__What you will do__: Your answer should hold each line of the material that contains the word "andere".

__The records__:
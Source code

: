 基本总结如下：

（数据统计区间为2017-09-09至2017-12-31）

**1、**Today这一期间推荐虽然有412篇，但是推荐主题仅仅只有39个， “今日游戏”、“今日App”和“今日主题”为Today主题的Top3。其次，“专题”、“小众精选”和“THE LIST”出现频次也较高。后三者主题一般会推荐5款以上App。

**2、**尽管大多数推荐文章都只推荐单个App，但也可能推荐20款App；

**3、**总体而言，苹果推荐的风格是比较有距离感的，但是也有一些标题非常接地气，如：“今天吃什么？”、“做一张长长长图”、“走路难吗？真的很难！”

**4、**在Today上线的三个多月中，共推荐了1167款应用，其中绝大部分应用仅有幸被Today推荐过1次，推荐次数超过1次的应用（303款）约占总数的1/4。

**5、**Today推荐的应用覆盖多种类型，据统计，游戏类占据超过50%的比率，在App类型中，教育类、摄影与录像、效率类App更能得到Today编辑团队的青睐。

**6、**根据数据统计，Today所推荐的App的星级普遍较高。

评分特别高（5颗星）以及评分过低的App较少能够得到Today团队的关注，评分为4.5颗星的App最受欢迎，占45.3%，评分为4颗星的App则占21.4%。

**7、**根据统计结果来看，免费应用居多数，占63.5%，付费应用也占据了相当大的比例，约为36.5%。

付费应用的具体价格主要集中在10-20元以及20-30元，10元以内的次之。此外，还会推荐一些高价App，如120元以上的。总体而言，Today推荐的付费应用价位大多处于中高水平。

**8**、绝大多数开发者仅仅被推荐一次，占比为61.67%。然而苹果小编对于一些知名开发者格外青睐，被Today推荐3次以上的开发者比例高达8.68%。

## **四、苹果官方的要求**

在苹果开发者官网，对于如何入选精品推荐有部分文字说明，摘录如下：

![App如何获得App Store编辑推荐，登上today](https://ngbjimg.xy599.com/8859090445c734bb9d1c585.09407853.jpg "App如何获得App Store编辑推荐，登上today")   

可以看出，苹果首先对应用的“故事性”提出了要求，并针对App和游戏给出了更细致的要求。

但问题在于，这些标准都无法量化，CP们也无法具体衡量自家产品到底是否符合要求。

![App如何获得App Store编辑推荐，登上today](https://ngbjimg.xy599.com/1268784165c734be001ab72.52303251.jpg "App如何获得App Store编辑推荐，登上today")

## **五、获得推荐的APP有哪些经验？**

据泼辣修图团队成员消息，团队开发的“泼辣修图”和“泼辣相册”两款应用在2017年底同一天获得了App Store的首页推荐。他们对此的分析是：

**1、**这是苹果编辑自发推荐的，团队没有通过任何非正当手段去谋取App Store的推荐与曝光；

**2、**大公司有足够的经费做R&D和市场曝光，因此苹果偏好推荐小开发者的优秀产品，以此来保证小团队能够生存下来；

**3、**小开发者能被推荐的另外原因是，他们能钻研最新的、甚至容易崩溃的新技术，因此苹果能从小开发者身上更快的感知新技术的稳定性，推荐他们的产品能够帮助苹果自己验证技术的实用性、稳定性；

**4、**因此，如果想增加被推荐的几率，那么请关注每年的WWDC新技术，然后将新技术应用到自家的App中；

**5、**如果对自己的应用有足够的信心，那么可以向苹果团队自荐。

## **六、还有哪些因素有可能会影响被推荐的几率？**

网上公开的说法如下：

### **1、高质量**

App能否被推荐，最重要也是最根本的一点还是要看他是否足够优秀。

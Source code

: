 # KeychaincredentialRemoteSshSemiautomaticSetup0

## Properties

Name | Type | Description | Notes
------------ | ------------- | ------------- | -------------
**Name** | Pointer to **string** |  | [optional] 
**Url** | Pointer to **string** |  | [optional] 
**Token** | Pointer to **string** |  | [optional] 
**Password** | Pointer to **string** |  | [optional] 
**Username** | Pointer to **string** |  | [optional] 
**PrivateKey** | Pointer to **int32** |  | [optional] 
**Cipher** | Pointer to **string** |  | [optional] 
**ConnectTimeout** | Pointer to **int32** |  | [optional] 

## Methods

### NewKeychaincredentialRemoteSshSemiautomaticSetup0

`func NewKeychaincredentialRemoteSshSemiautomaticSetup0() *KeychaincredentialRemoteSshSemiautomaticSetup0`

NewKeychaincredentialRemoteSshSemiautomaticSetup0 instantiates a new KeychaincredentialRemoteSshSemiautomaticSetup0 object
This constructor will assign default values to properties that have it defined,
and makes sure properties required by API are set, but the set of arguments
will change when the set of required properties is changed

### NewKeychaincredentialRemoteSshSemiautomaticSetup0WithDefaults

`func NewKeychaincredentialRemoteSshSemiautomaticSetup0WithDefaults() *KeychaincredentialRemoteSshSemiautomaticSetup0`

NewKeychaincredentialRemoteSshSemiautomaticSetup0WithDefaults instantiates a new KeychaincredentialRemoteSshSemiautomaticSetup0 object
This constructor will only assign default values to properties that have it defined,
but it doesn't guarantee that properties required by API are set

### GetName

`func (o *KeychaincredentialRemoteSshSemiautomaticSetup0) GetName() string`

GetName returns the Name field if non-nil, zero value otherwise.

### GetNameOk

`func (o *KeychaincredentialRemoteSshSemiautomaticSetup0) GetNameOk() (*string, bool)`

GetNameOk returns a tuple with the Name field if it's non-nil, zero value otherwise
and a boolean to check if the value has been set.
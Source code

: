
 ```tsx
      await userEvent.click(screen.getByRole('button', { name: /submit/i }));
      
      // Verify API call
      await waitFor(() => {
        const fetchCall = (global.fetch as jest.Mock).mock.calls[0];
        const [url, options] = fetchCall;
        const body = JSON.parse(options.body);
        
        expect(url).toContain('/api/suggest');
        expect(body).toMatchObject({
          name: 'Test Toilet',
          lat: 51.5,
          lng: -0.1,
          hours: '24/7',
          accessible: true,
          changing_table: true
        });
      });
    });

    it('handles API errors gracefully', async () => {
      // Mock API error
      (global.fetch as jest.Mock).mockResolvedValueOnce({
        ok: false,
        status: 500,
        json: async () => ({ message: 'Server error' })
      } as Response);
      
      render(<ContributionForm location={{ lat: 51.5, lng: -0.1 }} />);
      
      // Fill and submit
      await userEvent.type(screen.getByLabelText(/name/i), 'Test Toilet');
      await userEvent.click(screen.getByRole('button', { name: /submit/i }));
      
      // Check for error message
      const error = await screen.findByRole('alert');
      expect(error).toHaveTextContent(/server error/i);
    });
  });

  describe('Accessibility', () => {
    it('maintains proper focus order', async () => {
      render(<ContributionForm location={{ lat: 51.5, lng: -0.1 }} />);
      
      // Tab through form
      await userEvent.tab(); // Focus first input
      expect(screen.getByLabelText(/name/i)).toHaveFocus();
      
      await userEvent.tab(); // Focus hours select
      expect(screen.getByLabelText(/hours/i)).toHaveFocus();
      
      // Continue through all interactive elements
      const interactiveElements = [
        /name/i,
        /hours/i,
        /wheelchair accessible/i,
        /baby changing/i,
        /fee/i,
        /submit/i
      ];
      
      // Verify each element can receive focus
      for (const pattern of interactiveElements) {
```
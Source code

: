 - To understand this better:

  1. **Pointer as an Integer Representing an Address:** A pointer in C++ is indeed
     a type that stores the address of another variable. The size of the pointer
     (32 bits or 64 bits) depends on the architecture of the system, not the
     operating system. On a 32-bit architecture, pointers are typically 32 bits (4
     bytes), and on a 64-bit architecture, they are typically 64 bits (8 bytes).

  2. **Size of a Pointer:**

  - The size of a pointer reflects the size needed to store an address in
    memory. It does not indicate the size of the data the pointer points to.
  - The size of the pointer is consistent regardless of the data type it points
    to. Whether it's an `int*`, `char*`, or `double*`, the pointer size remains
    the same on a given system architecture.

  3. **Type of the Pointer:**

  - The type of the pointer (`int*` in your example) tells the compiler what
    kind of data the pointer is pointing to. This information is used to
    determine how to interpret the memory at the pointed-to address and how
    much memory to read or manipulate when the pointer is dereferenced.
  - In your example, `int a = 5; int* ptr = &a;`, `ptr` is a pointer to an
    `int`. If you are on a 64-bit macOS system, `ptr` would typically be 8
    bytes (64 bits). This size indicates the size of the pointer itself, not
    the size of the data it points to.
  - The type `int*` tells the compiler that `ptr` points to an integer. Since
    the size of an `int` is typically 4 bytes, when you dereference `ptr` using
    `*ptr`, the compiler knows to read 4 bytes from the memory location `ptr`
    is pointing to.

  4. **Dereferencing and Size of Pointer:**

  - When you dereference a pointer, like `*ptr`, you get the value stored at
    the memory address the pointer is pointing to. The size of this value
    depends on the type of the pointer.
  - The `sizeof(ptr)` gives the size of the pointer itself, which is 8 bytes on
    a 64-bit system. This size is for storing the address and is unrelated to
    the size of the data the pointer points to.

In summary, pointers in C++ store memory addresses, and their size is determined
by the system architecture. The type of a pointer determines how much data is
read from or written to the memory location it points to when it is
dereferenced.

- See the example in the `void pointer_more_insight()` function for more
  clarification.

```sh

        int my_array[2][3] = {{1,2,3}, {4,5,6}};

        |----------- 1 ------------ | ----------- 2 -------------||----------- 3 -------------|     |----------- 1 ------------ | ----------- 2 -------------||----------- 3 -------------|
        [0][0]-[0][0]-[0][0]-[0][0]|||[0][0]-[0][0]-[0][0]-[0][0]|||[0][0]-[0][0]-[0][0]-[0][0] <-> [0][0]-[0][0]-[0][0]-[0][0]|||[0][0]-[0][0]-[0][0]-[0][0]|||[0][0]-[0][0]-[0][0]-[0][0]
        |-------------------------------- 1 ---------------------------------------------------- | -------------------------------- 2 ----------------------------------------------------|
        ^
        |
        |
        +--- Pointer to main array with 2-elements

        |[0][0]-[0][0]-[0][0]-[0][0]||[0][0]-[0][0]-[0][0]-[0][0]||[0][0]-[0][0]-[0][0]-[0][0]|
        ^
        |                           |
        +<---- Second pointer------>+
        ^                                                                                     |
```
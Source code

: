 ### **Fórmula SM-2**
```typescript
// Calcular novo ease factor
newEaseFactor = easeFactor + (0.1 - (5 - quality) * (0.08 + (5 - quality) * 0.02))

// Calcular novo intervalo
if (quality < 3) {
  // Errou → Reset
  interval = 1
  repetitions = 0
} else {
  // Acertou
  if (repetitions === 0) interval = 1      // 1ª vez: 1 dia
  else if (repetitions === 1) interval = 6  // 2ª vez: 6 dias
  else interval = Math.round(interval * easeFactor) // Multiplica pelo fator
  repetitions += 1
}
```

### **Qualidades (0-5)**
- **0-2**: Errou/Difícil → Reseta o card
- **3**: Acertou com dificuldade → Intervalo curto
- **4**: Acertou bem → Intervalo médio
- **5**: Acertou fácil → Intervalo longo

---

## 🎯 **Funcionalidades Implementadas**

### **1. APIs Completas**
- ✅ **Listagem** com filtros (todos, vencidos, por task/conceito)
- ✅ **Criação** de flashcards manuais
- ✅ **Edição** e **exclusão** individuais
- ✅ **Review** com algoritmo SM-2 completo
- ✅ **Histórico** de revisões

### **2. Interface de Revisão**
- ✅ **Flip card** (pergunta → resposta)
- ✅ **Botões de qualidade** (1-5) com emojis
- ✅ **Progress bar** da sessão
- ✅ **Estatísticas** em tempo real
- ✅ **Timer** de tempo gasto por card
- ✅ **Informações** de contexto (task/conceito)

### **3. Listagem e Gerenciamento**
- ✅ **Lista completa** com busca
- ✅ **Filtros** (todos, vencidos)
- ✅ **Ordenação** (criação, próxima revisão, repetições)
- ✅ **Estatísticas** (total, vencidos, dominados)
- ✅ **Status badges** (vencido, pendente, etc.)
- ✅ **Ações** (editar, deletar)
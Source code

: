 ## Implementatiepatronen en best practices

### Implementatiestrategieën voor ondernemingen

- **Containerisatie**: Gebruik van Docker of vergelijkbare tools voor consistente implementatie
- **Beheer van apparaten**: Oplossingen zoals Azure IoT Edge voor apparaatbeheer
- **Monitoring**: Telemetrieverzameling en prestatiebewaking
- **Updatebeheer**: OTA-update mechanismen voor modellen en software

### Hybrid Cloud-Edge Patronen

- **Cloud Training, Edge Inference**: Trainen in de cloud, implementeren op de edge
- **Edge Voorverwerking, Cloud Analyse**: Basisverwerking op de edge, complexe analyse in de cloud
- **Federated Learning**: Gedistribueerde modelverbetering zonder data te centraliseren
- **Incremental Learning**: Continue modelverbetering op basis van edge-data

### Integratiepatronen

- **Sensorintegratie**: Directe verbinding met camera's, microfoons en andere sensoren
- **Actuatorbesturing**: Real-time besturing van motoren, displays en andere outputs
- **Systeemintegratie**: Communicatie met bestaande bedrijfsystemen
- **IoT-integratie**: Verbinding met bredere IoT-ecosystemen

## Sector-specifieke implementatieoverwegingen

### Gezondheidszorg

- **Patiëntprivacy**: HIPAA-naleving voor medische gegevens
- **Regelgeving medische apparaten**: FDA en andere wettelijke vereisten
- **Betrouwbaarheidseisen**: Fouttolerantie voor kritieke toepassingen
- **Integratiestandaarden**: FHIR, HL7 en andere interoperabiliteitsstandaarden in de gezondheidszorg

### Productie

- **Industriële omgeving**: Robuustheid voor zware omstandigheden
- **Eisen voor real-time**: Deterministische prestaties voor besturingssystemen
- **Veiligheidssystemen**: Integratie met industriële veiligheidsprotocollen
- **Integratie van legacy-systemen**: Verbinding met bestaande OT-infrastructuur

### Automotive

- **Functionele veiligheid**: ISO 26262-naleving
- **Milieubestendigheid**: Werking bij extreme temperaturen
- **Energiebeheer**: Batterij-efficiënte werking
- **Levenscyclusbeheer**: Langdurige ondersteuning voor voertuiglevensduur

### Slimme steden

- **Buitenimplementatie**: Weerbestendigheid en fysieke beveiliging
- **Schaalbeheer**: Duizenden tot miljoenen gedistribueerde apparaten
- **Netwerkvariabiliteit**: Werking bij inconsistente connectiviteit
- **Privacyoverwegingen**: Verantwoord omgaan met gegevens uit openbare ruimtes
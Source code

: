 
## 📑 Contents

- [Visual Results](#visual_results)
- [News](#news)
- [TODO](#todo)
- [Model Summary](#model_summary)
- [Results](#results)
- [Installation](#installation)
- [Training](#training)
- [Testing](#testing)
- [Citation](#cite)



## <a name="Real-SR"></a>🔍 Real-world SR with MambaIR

__Result for this exercise__:
- **Sensorintegratie**: Directe verbinding met camera's, microfoons en andere sensoren
- **Actuatorbesturing**: Real-time besturing van motoren, displays en andere outputs
- **Regelgeving medische apparaten**: FDA en andere wettelijke vereisten
- **Integratiestandaarden**: FHIR, HL7 en andere interoperabiliteitsstandaarden in de gezondheidszorg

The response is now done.